In ABS, we think that select whole business securitizations (WBS) from high‑quality issuers such as household‑name, quick‑service restaurants are attractive. The collateral backing WBS is generally a first‑priority interest in a company’s primary revenue‑generating assets, often franchise fees and royalties. The issuers that we prefer are brands that have been successfully operating for more than 40 years and have survived multiple economic cycles as well as significant changes in consumer behavior.
High Yield Bonds:
Despite a rebound in some cyclical sectors, our investment team sees risks and volatility remaining along with liquidity challenges and a rise in downgrades and the default rate, which hit a 10‑year high of 4.85% in May.1
In the embattled energy arena, Rodney Rayburn, portfolio manager of the Credit Opportunities and High Yield Bond Strategies, cites appealing opportunities among larger E&P companies that have relatively low leverage as well as higher‑quality midstream operators that have generated relatively stable cash flows and serve diverse, well‑positioned customer bases.

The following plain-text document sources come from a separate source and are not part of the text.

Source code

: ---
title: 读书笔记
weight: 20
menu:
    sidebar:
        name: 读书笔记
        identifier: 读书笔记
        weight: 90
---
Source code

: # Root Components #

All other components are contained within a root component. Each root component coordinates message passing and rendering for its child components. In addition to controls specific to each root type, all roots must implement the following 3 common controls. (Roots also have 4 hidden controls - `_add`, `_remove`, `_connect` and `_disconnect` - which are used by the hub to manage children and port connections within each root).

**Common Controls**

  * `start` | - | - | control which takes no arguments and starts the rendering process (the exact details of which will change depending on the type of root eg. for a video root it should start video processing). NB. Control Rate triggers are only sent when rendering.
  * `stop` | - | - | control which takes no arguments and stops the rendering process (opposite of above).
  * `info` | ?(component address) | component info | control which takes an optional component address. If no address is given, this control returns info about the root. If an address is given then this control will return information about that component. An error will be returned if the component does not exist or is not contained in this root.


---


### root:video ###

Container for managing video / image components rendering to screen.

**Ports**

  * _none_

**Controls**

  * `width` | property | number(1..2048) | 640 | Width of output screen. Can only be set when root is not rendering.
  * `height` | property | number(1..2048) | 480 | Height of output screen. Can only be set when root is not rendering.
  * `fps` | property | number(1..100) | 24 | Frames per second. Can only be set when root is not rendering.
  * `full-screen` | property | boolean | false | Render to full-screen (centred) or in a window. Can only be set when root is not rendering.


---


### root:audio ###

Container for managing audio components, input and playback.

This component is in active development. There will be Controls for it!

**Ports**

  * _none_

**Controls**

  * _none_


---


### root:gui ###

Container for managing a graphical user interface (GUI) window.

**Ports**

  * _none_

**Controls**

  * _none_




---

Rodney believes compelling opportunities in the energy sector could emerge when investment‑grade issuers get downgraded into the high yield universe. These “fallen angels” often come under pressure from forced selling by strategies that can only hold investment‑grade securities.
We continue to rely on our proprietary fundamental research to guard against defaults and credit problems. We focus most of our attention on issuers with solid cash flow, few near‑term maturities, and flexible liquidity.
Emerging Market Debt
The managers of our emerging market bond strategies are optimistic that investors will recognize that emerging market governments and the International Monetary Fund have the capacity to support fundamentals and valuations in emerging market credit.
Furthermore, they think that investors are pricing in widespread credit distress, but many issuers are expected to recover in coming months, even though there will probably be more defaults and volatility.
Investing Through Periods of Market Stress
With so much uncertainty still surrounding the pandemic, it is difficult to gauge just how long the acute economic disruption might last. It is certainly possible that the time frame for returning to a “normalized” environment could be longer than anticipated.
In our view, the global economy is entering a severe recession, and we expect corporate earnings this year to be depressed and unpredictable. At T. Rowe Price, when we analyze the prospects for stocks individually and collectively, we are thinking much more about normalized earnings into 2021 and onward. What those projected earnings are and how quickly stocks normalize their earning power will be the keys to recovery.
Despite the near‑term uncertainty, we are optimistic over the medium term that a new bull market can potentially be born from lower equity valuations, as we see stabilization and then normalization of economies.